もう五郎さんも中畑木材の和夫さんもこの世にいないけど、ずっと筆者(たち)の心の中に住んでいるわけで。
今までにずいぶんとロケ地まわりをしたものだけど(笑い)、今回ははじめて、「2002遺言」で使われた「拾ってきた家」を訪ねました。
15日のことでした。
3人のスチール写真。
五郎の遺言。
すべてはシナリオの倉本聰の言葉だけれど、筆者にいまいち響かないのはことばのもてあそびが多いから?
言わんとすることは分かるんだけど。
「北の国から」というドラマは「2002遺言」のずっと前、「’87初恋」で終わっていたと思うな。
筆者とすれば、あの尾崎豊の「I LOVE YOU」が通奏低音のように響いた「’87初恋」が最高傑作です。

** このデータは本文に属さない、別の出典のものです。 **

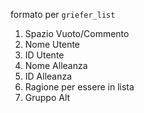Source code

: formato per `griefer_list`

1. Spazio Vuoto/Commento
2. Nome Utente
3. ID Utente
4. Nome Alleanza
5. ID Alleanza
6. Ragione per essere in lista
7. Gruppo Alt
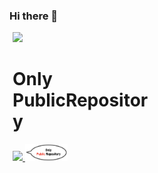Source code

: ### Hi there 👋

<div style="display:table; width:100%; margin:5px">

  <div style="float:right display:table-cell; width:45%;">
    <a href="https://github.com/anuraghazra/github-readme-stats">
      <img width="45%" src="https://github-readme-stats.vercel.app/api?username=hamadayuuki&count_private=true&show_icons=true" />
    </a>
  </div>

<div style="float:left display:table-cell; width:45%;">
  <h1>Only PublicRepository</h1>
  <a href="https://github.com/anuraghazra/convoychat">
    <img width="45%" src="https://github-readme-stats.vercel.app/api/top-langs/?username=hamadayuuki&langs_count=3&hide=Jupyter Notebook&layout=compact" />
  </a>
  <img width="30%" src="attentionComment.png" />
</div>
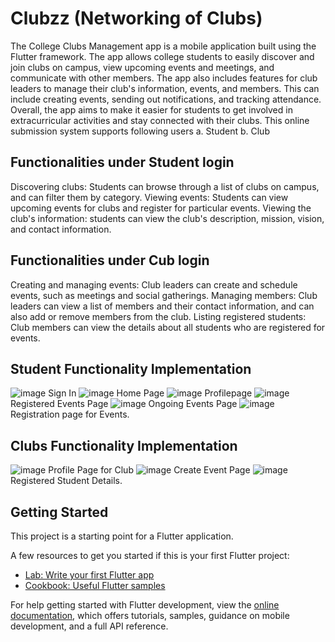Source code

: # Clubzz (Networking of Clubs)
The College Clubs Management app is a mobile application built using the Flutter framework. The app allows college students to easily discover and join clubs on campus, view upcoming events and meetings, and communicate with other members. The app also includes features for club leaders to manage their club's information, events, and members. This can include creating events, sending out notifications, and tracking attendance. Overall, the app aims to make it easier for students to get involved in extracurricular activities and stay connected with their clubs.
This online submission system supports following users
a. Student
b. Club 

## Functionalities under Student login
Discovering clubs: Students can browse through a list of clubs on campus, and can filter them by category.
Viewing events: Students can view upcoming events for clubs and register for particular events.
Viewing the club's information: students can view the club's description, mission, vision, and contact information.

## Functionalities under Cub login
Creating and managing events: Club leaders can create and schedule events, such as meetings and social gatherings.
Managing members: Club leaders can view a list of members and their contact information, and can also add or remove members from the club.
Listing registered students: Club members can view the details about all students who are registered for events.

## Student Functionality Implementation
![image](https://github.com/Nagaraj-Sunagar/Clubzz/assets/93957959/1c3ab561-15e6-451a-8078-9673aa57b97d) Sign In
![image](https://github.com/Nagaraj-Sunagar/Clubzz/assets/93957959/fcd3377f-9906-4647-8471-fa8c030b9c24) Home Page
![image](https://github.com/Nagaraj-Sunagar/Clubzz/assets/93957959/d45b563a-d42c-4622-a815-311176aa652f) Profilepage
![image](https://github.com/Nagaraj-Sunagar/Clubzz/assets/93957959/eecc45ed-1f53-4a74-be0e-612486e59cf9) Registered Events Page
![image](https://github.com/Nagaraj-Sunagar/Clubzz/assets/93957959/431034bb-8d5e-450b-ab2c-3195ae37d1d3) Ongoing Events Page
![image](https://github.com/Nagaraj-Sunagar/Clubzz/assets/93957959/2c24c2e2-77e0-4ce2-aeb7-b6b60b57126f) Registration page for Events.


## Clubs Functionality Implementation
![image](https://github.com/Nagaraj-Sunagar/Clubzz/assets/93957959/5b5856ad-ff04-410f-a8a8-b40d5259001f) Profile Page for Club
![image](https://github.com/Nagaraj-Sunagar/Clubzz/assets/93957959/4743a79e-8722-4c3d-8df2-c84dfc087884) Create Event Page
![image](https://github.com/Nagaraj-Sunagar/Clubzz/assets/93957959/66305630-f3c2-4343-bcbf-991d7f56ab7a) Registered Student Details.

## Getting Started

This project is a starting point for a Flutter application.

A few resources to get you started if this is your first Flutter project:

- [Lab: Write your first Flutter app](https://docs.flutter.dev/get-started/codelab)
- [Cookbook: Useful Flutter samples](https://docs.flutter.dev/cookbook)

For help getting started with Flutter development, view the
[online documentation](https://docs.flutter.dev/), which offers tutorials,
samples, guidance on mobile development, and a full API reference.

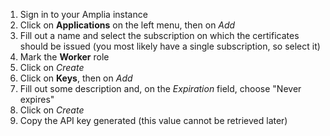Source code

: ﻿1. Sign in to your Amplia instance
1. Click on **Applications** on the left menu, then on *Add*
1. Fill out a name and select the subscription on which the certificates should be issued (you most likely have a single subscription, so select it)
1. Mark the **Worker** role
1. Click on *Create*
1. Click on **Keys**, then on *Add*
1. Fill out some description and, on the *Expiration* field, choose "Never expires"
1. Click on *Create*
1. Copy the API key generated (this value cannot be retrieved later)
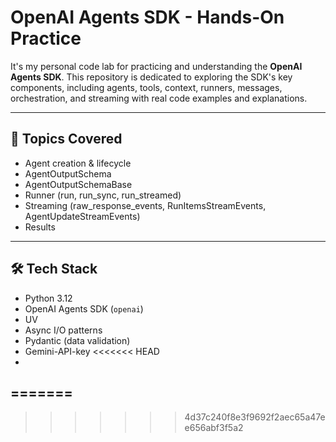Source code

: ﻿# OpenAI Agents SDK - Hands-On Practice

It's my personal code lab for practicing and understanding the **OpenAI Agents SDK**. This repository is dedicated to exploring the SDK's key components, including agents, tools, context, runners, messages, orchestration, and streaming with real code examples and explanations.

---

## 📌 Topics Covered

- Agent creation & lifecycle
- AgentOutputSchema
- AgentOutputSchemaBase
- Runner (run, run_sync, run_streamed)
- Streaming (raw_response_events, RunItemsStreamEvents, AgentUpdateStreamEvents)
- Results

---

## 🛠 Tech Stack

- Python 3.12
- OpenAI Agents SDK (`openai`)
- UV
- Async I/O patterns
- Pydantic (data validation)
- Gemini-API-key
<<<<<<< HEAD
- 
=======
- 

>>>>>>> 4d37c240f8e3f9692f2aec65a47ee656abf3f5a2
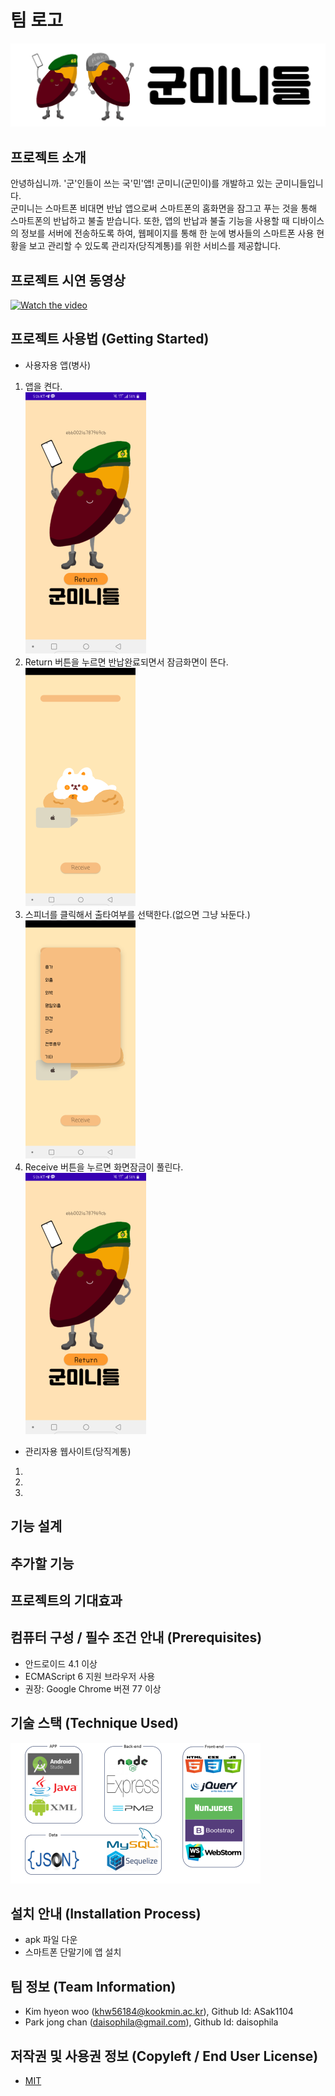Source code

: # 팀 로고
![Logo](./img/logo.png)

## 프로젝트 소개
 안녕하십니까. '군'인들이 쓰는 국'민'앱! 군미니(군민이)를 개발하고 있는 군미니들입니다.  
 군미니는 스마트폰 비대면 반납 앱으로써 스마트폰의 홈화면을 잠그고 푸는 것을 통해 스마트폰의 반납하고 불출 받습니다. 또한, 앱의 반납과 불출 기능을 사용할 때 디바이스의 정보를 서버에 전송하도록 하여, 웹페이지를 통해 한 눈에 병사들의 스마트폰 사용 현황을 보고 관리할 수 있도록 관리자(당직계통)를 위한 서비스를 제공합니다.
 

## 프로젝트 시연 동영상
[![Watch the video](https://img.youtube.com/vi/LjX3eVQdIyk/0.jpg)](https://www.youtube.com/watch?time_continue=117&v=LjX3eVQdIyk)

## 프로젝트 사용법 (Getting Started)
 - 사용자용 앱(병사)
  1. 앱을 켠다.  
  ![AppHome](./img/AppHome.png)
  1. Return 버튼을 누르면 반납완료되면서 잠금화면이 뜬다.  
  ![Locked](./img/Locked.png)
  1. 스피너를 클릭해서 출타여부를 선택한다.(없으면 그냥 놔둔다.)  
  ![Spinner](./img/Spinner.png)
  1. Receive 버튼을 누르면 화면잠금이 풀린다.  
    ![AppHome](./img/AppHome.png)
  
 - 관리자용 웹사이트(당직계통)
  1.
  1.
  1.


## 기능 설계

## 추가할 기능

## 프로젝트의 기대효과

## 컴퓨터 구성 / 필수 조건 안내 (Prerequisites)
* 안드로이드 4.1 이상
* ECMAScript 6 지원 브라우저 사용
* 권장: Google Chrome 버젼 77 이상

## 기술 스택 (Technique Used)
![](./img/Technique.png)

## 설치 안내 (Installation Process)
 - apk 파일 다운
 - 스마트폰 단말기에 앱 설치

 
## 팀 정보 (Team Information)
- Kim hyeon woo (khw56184@kookmin.ac.kr), Github Id: ASak1104
- Park jong chan (daisophila@gmail.com), Github Id: daisophila

## 저작권 및 사용권 정보 (Copyleft / End User License)
 * [MIT](https://github.com/osam2020-WEB/Sample-ProjectName-TeamName/blob/master/license.md)
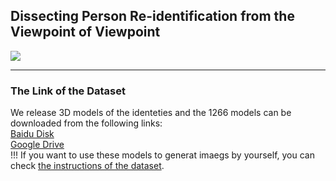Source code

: ## Dissecting Person Re-identification from the Viewpoint of Viewpoint 

![](https://github.com/sxzrt/The-PersonX-dataset/blob/master/images/fig-dfv2.jpg)

****
### The Link of the Dataset
We release 3D models of the identeties and the 1266 models can be downloaded from the following links:<br>
[Baidu Disk](https://pan.baidu.com/s/1nXdrniA7IDgJDKq6FexFJA)<br>
[Google Drive](https://drive.google.com/file/d/1d2PuKD60qFpugbqYfMHtjKmRj9OUdPG4/view?usp=sharing)<br>
!!! If you want to use these models to generat imaegs by yourself, you can check [the instructions of the dataset](https://github.com/sxzrt/Instructions-of-the-PersonX-dataset).
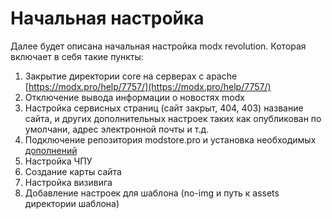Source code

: # Начальная настройка

Далее будет описана начальная настройка modx revolution. Которая включает в себя такие пункты:

1. Закрытие директории core на серверах с apache [https://modx.pro/help/7757/](https://modx.pro/help/7757/)
2. Отключение вывода информации о новостях modx
3. Настройка сервисных страниц \(сайт закрыт, 404, 403\) название сайта, и других дополнительных настроек таких как опубликован по умолчани, адрес электронной почты и т.д.
4. Подключение репозитория modstore.pro и установка необходимых [дополнений](/dopolneniya.md)
5. Настройка ЧПУ
6. Создание карты сайта
7. Настройка визивига
8. Добавление настроек для шаблона \(no-img и путь к assets директории шаблона\)



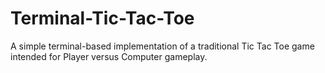 # Terminal-Tic-Tac-Toe

A simple terminal-based implementation of a traditional Tic Tac Toe game intended for Player versus Computer gameplay.
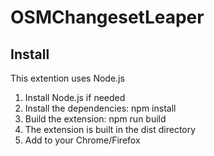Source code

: # OSMChangesetLeaper

## Install
This extention uses Node.js
1. Install Node.js if needed
1. Install the dependencies: npm install
1. Build the extension: npm run build
1. The extension is built in the dist directory
1. Add to your Chrome/Firefox 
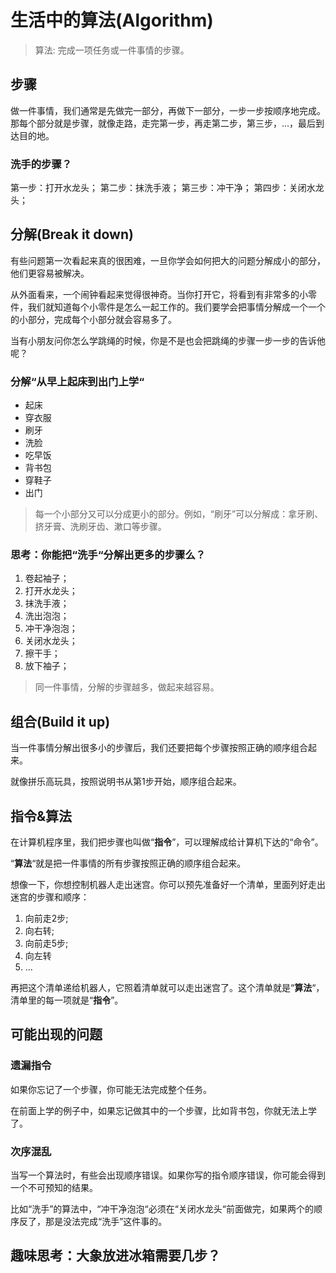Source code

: # 生活中的算法(Algorithm)

> 算法: 完成一项任务或一件事情的步骤。

## 步骤
做一件事情，我们通常是先做完一部分，再做下一部分，一步一步按顺序地完成。那每个部分就是步骤，就像走路，走完第一步，再走第二步，第三步，...，最后到达目的地。

### 洗手的步骤？
第一步：打开水龙头；
第二步：抹洗手液；
第三步：冲干净；
第四步：关闭水龙头；

## 分解(Break it down)
有些问题第一次看起来真的很困难，一旦你学会如何把大的问题分解成小的部分，他们更容易被解决。

从外面看来，一个闹钟看起来觉得很神奇。当你打开它，将看到有非常多的小零件，我们就知道每个小零件是怎么一起工作的。我们要学会把事情分解成一个一个的小部分，完成每个小部分就会容易多了。

当有小朋友问你怎么学跳绳的时候，你是不是也会把跳绳的步骤一步一步的告诉他呢？

### 分解“从早上起床到出门上学“
- 起床
- 穿衣服
- 刷牙
- 洗脸
- 吃早饭
- 背书包
- 穿鞋子
- 出门

> 每一个小部分又可以分成更小的部分。例如，“刷牙”可以分解成：拿牙刷、挤牙膏、洗刷牙齿、漱口等步骤。

### 思考：你能把“洗手“分解出更多的步骤么？
1. 卷起袖子；
2. 打开水龙头；
3. 抹洗手液；
4. 洗出泡泡；
5. 冲干净泡泡；
6. 关闭水龙头；
7. 擦干手；
8. 放下袖子；

> 同一件事情，分解的步骤越多，做起来越容易。

## 组合(Build it up)
当一件事情分解出很多小的步骤后，我们还要把每个步骤按照正确的顺序组合起来。

就像拼乐高玩具，按照说明书从第1步开始，顺序组合起来。

## 指令&算法
在计算机程序里，我们把步骤也叫做“**指令**”，可以理解成给计算机下达的“命令”。

“**算法**“就是把一件事情的所有步骤按照正确的顺序组合起来。

想像一下，你想控制机器人走出迷宫。你可以预先准备好一个清单，里面列好走出迷宫的步骤和顺序：
1. 向前走2步;
2. 向右转;
3. 向前走5步;
4. 向左转
5. ...

再把这个清单递给机器人，它照着清单就可以走出迷宫了。这个清单就是“**算法**“，清单里的每一项就是“**指令**”。


## 可能出现的问题
### 遗漏指令
如果你忘记了一个步骤，你可能无法完成整个任务。

在前面上学的例子中，如果忘记做其中的一个步骤，比如背书包，你就无法上学了。

### 次序混乱
当写一个算法时，有些会出现顺序错误。如果你写的指令顺序错误，你可能会得到一个不可预知的结果。

比如“洗手”的算法中，“冲干净泡泡“必须在“关闭水龙头“前面做完，如果两个的顺序反了，那是没法完成“洗手”这件事的。

## 趣味思考：大象放进冰箱需要几步？
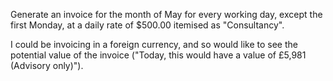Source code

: Generate an invoice for the month of May for every working day, except the
first Monday, at a daily rate of $500.00 itemised as "Consultancy".


I could be invoicing in a foreign currency, and so would like to see the
potential value of the invoice ("Today, this would have a value of £5,981
(Advisory only)").


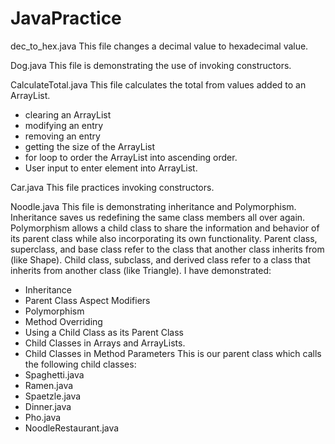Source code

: # JavaPractice

dec_to_hex.java 
This file changes a decimal value to hexadecimal value. 

Dog.java
This file is demonstrating the use of invoking constructors. 

CalculateTotal.java
This file calculates the total from values added to an ArrayList. 
- clearing an ArrayList 
- modifying an entry
- removing an entry
- getting the size of the ArrayList 
- for loop to order the ArrayList into ascending order.
- User input to enter element into ArrayList. 

Car.java 
This file practices invoking constructors. 

Noodle.java
This file is demonstrating inheritance and Polymorphism. Inheritance saves us redefining the same class members all over again. Polymorphism allows a child class to share the information and behavior of its parent class while also incorporating its own functionality.
Parent class, superclass, and base class refer to the class that another class inherits from (like Shape).
Child class, subclass, and derived class refer to a class that inherits from another class (like Triangle). 
I have demonstrated:
- Inheritance
- Parent Class Aspect Modifiers
- Polymorphism 
- Method Overriding
- Using a Child Class as its Parent Class
- Child Classes in Arrays and ArrayLists. 
- Child Classes in Method Parameters
This is our parent class which calls the following child classes:
- Spaghetti.java
- Ramen.java
- Spaetzle.java
- Dinner.java 
- Pho.java 
- NoodleRestaurant.java 
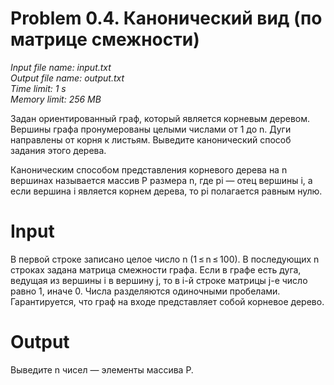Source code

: # Problem 0.4. Канонический вид (по матрице смежности)

*Input file name: input.txt\
Output file name: output.txt\
Time limit: 1 s\
Memory limit: 256 MB*

Задан ориентированный граф, который является корневым деревом. Вершины графа пронумерованы целыми числами от 1 до n. Дуги направлены от корня к листьям. Выведите канонический способ задания этого дерева.

Каноническим способом представления корневого дерева на n вершинах называется массив P размера n, где pi — отец вершины i, а если вершина i является корнем дерева, то pi полагается равным нулю.

# Input

В первой строке записано целое число n (1 ≤ n ≤ 100). В последующих n строках задана матрица смежности графа. Если в графе есть дуга, ведущая из вершины i в вершину j, то в i-й строке матрицы j-е число равно 1, иначе 0. Числа разделяются одиночными пробелами. Гарантируется, что граф на входе представляет собой корневое дерево.

# Output

Выведите n чисел — элементы массива P.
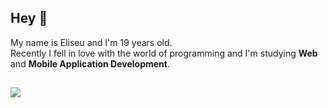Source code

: ## Hey 👋
<p>My name is Eliseu and I'm 19 years old. <br> Recently I fell in love with the world of programming and I'm studying <strong>Web</strong> and <strong>Mobile Application Development</strong>.
  
  ##
  
<a href="https://www.linkedin.com/in/eliseu03" target="_blank"><img src="https://img.shields.io/badge/-LinkedIn-%230077B5?style=for-the-badge&logo=linkedin&logoColor=white" target="_blank"></a>
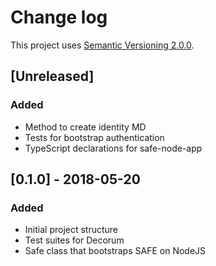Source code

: # Change log

This project uses [Semantic Versioning 2.0.0](http://semver.org/spec/v2.0.0.html).

## [Unreleased]
### Added
- Method to create identity MD
- Tests for bootstrap authentication
- TypeScript declarations for safe-node-app

## [0.1.0] - 2018-05-20
### Added
- Initial project structure
- Test suites for Decorum
- Safe class that bootstraps SAFE on NodeJS
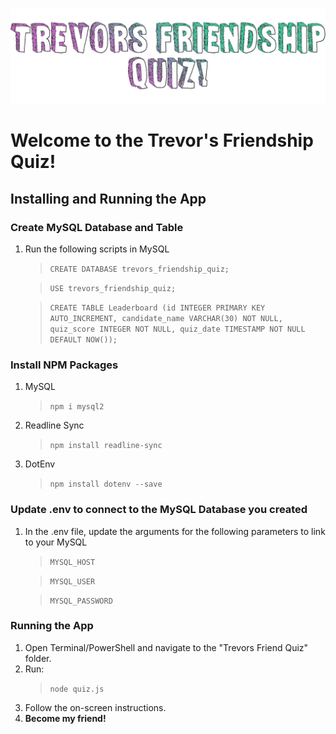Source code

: ![Alt text](logo.png)

# Welcome to the Trevor's Friendship Quiz!

## Installing and Running the App

### Create MySQL Database and Table

1.  Run the following scripts in MySQL

    > `CREATE DATABASE trevors_friendship_quiz;`

    > `USE trevors_friendship_quiz;`

    > `CREATE TABLE Leaderboard (id INTEGER PRIMARY KEY AUTO_INCREMENT, candidate_name VARCHAR(30) NOT NULL, quiz_score INTEGER NOT NULL, quiz_date TIMESTAMP NOT NULL DEFAULT NOW());`

### Install NPM Packages

1. MySQL

   > `npm i mysql2`

2. Readline Sync

   > `npm install readline-sync`

3. DotEnv
   > `npm install dotenv --save`

### Update .env to connect to the MySQL Database you created

1. In the .env file, update the arguments for the following parameters to link to your MySQL

   > `MYSQL_HOST`

   > `MYSQL_USER`

   > `MYSQL_PASSWORD`

### Running the App

1. Open Terminal/PowerShell and navigate to the "Trevors Friend Quiz" folder.
2. Run:
   > `node quiz.js`
3. Follow the on-screen instructions.
4. **Become my friend!**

あとはシリアスな展開でも滑稽に思え、コミカルなところでもどうもちぐはぐな感じは否めず。それで次第に期待がしぼんでいって、それが番組の打ち切りにつながった理由と思っています。
純と結の家。
この瓶によるあかり取りは、筆者の家づくりでも構想にはあったもの。
このあとロケ地近くのラーメン屋に入って、麓郷を離れました。
上富良野のラベンダー畑。
美瑛の、風にそよぐ麦畑。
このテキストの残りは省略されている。